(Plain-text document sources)
○ ○ ○ ○ ○

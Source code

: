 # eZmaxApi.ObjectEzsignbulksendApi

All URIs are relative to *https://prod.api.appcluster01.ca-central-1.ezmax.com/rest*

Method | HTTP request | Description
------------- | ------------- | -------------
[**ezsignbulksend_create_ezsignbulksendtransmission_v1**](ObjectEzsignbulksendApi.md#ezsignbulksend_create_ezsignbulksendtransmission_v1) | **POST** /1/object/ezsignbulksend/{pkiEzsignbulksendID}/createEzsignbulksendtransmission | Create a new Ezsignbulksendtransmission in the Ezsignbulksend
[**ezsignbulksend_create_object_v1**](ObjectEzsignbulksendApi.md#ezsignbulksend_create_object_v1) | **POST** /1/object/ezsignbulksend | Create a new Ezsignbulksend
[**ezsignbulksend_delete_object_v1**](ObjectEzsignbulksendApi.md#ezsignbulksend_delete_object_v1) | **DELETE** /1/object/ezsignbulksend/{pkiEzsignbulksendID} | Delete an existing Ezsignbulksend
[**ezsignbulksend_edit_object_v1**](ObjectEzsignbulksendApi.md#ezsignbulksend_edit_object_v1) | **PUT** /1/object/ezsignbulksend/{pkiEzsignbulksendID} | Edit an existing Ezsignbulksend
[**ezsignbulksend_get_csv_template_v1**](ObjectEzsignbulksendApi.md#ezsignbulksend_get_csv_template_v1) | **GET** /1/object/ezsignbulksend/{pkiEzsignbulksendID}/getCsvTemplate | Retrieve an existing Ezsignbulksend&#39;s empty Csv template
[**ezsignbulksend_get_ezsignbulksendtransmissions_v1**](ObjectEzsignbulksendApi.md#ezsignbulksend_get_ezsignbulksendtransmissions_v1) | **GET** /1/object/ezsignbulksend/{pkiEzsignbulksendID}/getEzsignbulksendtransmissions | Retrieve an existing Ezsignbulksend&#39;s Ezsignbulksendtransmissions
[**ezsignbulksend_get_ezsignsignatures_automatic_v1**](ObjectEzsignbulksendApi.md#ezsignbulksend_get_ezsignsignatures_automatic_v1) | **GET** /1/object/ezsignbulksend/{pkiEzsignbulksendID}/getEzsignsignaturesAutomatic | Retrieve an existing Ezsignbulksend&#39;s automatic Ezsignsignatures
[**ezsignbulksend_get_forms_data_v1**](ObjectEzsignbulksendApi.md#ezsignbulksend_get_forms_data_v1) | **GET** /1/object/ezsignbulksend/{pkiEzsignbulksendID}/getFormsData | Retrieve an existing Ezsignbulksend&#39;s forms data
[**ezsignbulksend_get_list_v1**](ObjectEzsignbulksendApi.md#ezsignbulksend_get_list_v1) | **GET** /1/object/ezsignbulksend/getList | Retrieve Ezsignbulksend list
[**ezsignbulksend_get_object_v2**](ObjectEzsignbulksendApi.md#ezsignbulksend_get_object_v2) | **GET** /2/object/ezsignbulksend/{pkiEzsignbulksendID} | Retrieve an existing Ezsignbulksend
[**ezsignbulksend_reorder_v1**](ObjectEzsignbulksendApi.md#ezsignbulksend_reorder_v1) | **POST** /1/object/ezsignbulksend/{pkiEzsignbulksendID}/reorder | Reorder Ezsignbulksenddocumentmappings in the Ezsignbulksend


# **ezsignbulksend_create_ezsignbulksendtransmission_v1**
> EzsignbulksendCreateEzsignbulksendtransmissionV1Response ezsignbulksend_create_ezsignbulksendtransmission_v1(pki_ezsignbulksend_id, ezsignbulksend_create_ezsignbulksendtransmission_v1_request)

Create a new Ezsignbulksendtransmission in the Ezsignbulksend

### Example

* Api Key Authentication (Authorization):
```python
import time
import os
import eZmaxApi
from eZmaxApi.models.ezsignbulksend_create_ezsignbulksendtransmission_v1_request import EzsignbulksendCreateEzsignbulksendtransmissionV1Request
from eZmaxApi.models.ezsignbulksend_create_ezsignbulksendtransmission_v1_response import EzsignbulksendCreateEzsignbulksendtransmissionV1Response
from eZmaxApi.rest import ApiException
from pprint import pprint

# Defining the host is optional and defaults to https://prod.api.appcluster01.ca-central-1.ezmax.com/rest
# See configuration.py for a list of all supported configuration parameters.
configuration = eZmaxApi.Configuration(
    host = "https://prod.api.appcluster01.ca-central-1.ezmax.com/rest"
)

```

○ ○ ○ ○ ○

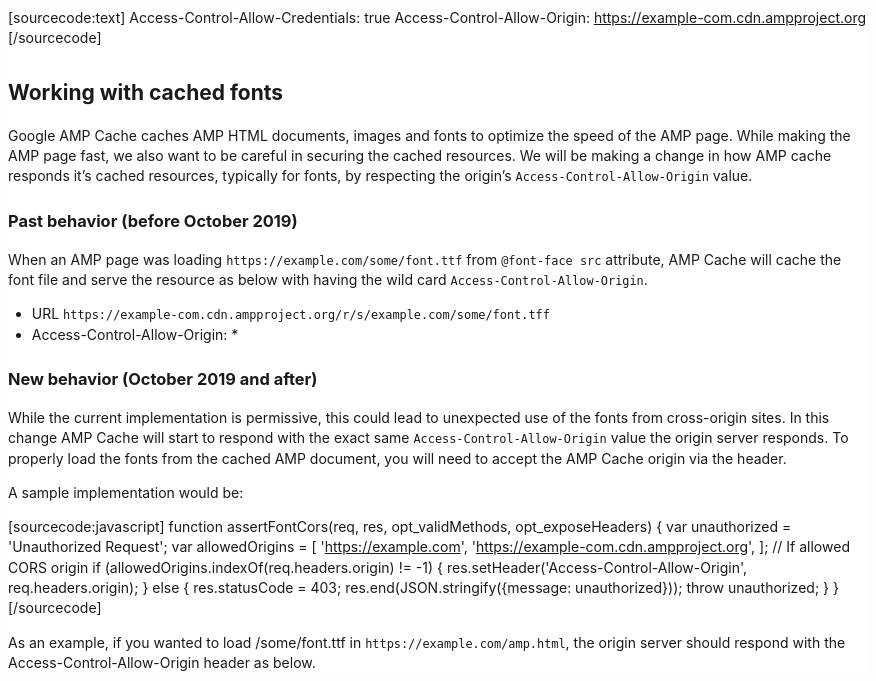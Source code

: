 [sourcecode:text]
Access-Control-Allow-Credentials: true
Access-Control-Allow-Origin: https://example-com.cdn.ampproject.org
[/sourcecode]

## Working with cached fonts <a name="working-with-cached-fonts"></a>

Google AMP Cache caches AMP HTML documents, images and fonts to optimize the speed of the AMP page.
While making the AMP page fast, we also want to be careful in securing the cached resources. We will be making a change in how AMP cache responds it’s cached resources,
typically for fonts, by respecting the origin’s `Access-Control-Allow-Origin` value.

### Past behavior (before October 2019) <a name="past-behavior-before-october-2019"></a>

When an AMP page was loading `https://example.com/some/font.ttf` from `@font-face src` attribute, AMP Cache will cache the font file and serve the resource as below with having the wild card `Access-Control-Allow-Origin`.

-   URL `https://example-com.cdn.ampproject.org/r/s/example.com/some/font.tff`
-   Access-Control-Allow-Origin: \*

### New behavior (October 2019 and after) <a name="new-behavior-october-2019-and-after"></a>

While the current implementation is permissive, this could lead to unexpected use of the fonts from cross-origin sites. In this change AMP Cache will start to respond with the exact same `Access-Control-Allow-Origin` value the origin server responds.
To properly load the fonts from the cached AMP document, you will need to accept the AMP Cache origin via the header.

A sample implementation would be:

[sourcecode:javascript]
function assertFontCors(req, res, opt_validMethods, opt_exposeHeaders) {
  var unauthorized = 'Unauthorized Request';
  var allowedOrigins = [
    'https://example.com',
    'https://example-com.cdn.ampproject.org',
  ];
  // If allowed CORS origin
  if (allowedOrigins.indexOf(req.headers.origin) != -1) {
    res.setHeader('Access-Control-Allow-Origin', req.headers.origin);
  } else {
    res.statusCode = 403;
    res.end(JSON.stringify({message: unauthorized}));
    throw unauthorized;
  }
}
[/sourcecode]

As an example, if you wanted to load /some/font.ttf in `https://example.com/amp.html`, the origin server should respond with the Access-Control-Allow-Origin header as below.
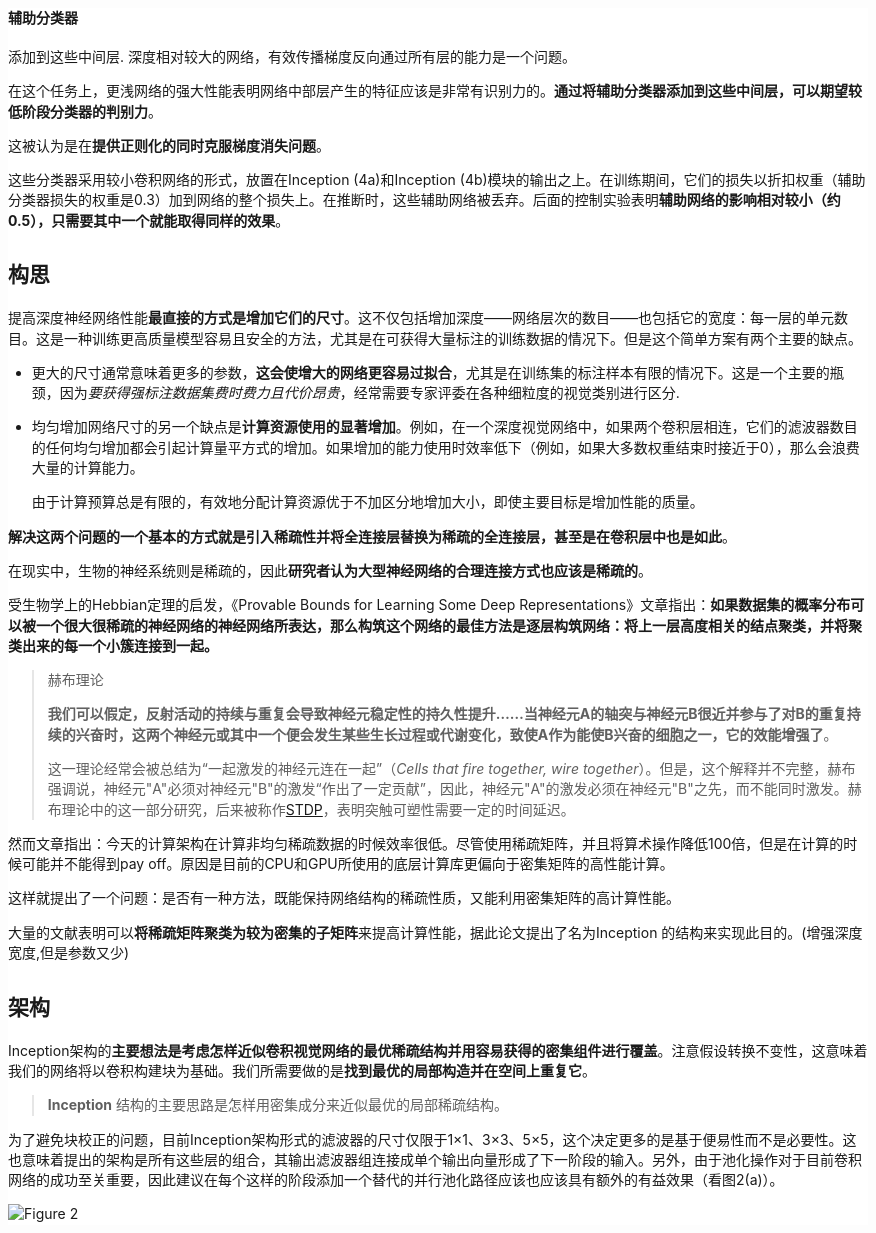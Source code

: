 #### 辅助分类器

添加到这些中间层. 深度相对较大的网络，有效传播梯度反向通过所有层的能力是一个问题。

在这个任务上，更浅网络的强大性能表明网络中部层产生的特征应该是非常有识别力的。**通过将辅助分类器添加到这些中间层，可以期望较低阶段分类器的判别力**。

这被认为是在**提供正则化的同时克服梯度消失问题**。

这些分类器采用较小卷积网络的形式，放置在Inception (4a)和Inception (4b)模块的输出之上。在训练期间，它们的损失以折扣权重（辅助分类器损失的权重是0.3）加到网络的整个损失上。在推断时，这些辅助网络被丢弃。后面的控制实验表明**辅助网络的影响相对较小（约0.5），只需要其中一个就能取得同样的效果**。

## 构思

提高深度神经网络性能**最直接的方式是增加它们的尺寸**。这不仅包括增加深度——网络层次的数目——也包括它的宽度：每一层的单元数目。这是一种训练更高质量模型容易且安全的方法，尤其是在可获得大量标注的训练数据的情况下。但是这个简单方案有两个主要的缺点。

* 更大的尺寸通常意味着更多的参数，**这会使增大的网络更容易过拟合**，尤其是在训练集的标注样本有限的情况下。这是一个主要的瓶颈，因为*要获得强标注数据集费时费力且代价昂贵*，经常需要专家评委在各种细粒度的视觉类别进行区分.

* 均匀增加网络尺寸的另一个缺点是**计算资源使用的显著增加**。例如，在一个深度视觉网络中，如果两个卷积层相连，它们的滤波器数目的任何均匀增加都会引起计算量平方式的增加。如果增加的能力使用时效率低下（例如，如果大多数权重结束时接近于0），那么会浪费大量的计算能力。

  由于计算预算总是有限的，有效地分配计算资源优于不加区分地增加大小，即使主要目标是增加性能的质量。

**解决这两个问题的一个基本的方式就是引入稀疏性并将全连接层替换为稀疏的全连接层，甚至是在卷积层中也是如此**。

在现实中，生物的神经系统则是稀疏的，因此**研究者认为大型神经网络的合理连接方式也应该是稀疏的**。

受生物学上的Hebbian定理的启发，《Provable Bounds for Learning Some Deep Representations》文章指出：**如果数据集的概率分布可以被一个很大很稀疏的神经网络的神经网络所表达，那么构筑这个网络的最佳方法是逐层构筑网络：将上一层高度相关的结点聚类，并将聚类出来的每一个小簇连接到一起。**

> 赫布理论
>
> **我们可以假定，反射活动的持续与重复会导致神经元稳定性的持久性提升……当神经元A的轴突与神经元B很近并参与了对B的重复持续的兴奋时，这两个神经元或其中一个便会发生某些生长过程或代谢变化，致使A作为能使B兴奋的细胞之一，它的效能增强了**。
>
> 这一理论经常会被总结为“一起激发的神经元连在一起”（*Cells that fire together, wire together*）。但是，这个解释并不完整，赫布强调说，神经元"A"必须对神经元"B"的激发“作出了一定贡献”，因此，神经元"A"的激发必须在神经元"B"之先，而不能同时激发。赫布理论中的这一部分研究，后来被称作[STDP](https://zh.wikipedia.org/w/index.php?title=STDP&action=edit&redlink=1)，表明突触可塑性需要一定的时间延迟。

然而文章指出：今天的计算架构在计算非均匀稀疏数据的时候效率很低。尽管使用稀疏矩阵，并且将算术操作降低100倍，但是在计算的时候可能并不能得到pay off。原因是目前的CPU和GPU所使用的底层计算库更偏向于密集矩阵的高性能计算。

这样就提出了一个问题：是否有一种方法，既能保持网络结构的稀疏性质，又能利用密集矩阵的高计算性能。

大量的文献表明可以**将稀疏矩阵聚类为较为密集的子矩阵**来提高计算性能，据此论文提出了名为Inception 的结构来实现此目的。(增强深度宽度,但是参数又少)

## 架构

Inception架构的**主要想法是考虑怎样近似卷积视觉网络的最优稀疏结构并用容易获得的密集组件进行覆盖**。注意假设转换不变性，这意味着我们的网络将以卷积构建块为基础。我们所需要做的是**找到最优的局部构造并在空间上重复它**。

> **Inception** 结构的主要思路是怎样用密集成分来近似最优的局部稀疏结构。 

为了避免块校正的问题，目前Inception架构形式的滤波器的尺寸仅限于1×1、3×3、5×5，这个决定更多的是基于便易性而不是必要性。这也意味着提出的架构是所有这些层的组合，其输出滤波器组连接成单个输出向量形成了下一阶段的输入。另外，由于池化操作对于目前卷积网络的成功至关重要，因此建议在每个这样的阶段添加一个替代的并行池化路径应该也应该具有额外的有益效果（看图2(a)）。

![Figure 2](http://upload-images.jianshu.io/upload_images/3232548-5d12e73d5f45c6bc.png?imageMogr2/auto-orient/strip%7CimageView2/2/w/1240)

○ ○ ○ ○ ○

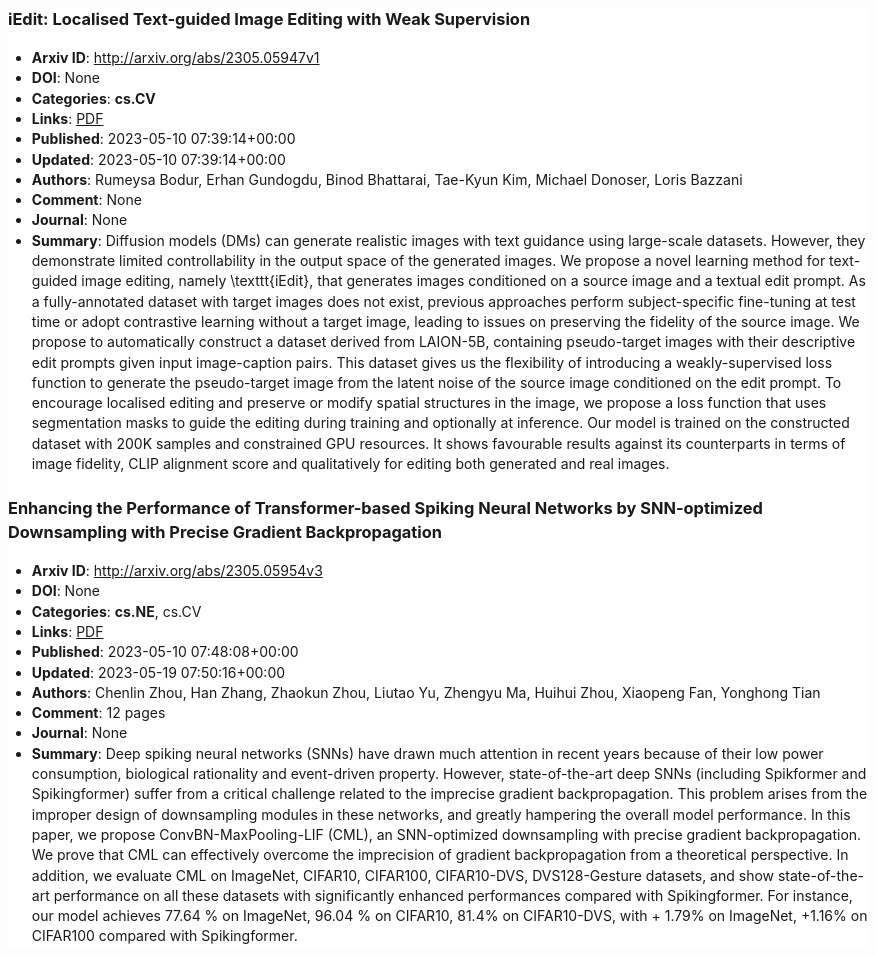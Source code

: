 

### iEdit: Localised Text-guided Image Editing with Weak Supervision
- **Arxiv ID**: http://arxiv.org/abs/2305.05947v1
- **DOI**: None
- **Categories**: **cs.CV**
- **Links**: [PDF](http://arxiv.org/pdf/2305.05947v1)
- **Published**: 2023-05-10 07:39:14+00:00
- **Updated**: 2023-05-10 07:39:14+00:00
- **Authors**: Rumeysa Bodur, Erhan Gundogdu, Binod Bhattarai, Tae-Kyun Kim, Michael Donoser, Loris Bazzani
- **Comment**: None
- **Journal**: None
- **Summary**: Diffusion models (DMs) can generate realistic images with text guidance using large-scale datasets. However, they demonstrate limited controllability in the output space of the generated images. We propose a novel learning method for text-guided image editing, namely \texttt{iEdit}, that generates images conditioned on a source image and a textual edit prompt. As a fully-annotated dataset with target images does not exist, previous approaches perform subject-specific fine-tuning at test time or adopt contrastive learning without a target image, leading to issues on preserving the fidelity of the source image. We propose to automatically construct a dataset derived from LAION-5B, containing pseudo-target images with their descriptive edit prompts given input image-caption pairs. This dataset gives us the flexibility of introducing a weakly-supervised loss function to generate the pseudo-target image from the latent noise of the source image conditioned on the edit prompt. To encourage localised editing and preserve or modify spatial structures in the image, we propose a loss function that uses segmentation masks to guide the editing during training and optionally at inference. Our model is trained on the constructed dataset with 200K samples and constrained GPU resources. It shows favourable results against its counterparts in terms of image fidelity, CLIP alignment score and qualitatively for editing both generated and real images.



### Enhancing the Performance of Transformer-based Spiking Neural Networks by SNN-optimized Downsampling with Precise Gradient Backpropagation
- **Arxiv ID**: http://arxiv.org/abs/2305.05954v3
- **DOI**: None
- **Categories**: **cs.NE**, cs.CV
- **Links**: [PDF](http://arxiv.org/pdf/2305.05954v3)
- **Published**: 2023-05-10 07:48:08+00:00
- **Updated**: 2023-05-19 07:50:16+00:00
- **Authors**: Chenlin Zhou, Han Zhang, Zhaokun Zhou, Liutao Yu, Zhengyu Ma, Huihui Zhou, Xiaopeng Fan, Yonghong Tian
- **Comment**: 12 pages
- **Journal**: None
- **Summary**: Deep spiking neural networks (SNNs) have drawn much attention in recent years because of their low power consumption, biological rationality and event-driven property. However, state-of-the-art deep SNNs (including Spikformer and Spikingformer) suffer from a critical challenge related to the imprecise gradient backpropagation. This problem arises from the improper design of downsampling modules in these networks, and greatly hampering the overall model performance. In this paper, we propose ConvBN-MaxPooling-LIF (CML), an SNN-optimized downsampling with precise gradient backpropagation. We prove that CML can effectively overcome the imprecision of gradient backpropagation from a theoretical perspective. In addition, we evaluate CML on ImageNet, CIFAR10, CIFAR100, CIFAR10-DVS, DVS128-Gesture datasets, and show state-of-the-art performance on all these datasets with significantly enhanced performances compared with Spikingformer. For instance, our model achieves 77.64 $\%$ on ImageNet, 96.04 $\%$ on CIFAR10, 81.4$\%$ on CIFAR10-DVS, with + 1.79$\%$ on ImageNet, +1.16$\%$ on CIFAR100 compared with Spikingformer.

○ ○ ○ ○ ○

GOAL OF THE EXERCISE: Using the records above, restate word for word the lines from the one with "empty Csv template" through the one with "Ezsignbulksend&#39;s forms data", both included.

RESULT OF THIS EXERCISE:
[**ezsignbulksend_get_csv_template_v1**](ObjectEzsignbulksendApi.md#ezsignbulksend_get_csv_template_v1) | **GET** /1/object/ezsignbulksend/{pkiEzsignbulksendID}/getCsvTemplate | Retrieve an existing Ezsignbulksend&#39;s empty Csv template
[**ezsignbulksend_get_ezsignbulksendtransmissions_v1**](ObjectEzsignbulksendApi.md#ezsignbulksend_get_ezsignbulksendtransmissions_v1) | **GET** /1/object/ezsignbulksend/{pkiEzsignbulksendID}/getEzsignbulksendtransmissions | Retrieve an existing Ezsignbulksend&#39;s Ezsignbulksendtransmissions
[**ezsignbulksend_get_ezsignsignatures_automatic_v1**](ObjectEzsignbulksendApi.md#ezsignbulksend_get_ezsignsignatures_automatic_v1) | **GET** /1/object/ezsignbulksend/{pkiEzsignbulksendID}/getEzsignsignaturesAutomatic | Retrieve an existing Ezsignbulksend&#39;s automatic Ezsignsignatures
[**ezsignbulksend_get_forms_data_v1**](ObjectEzsignbulksendApi.md#ezsignbulksend_get_forms_data_v1) | **GET** /1/object/ezsignbulksend/{pkiEzsignbulksendID}/getFormsData | Retrieve an existing Ezsignbulksend&#39;s forms data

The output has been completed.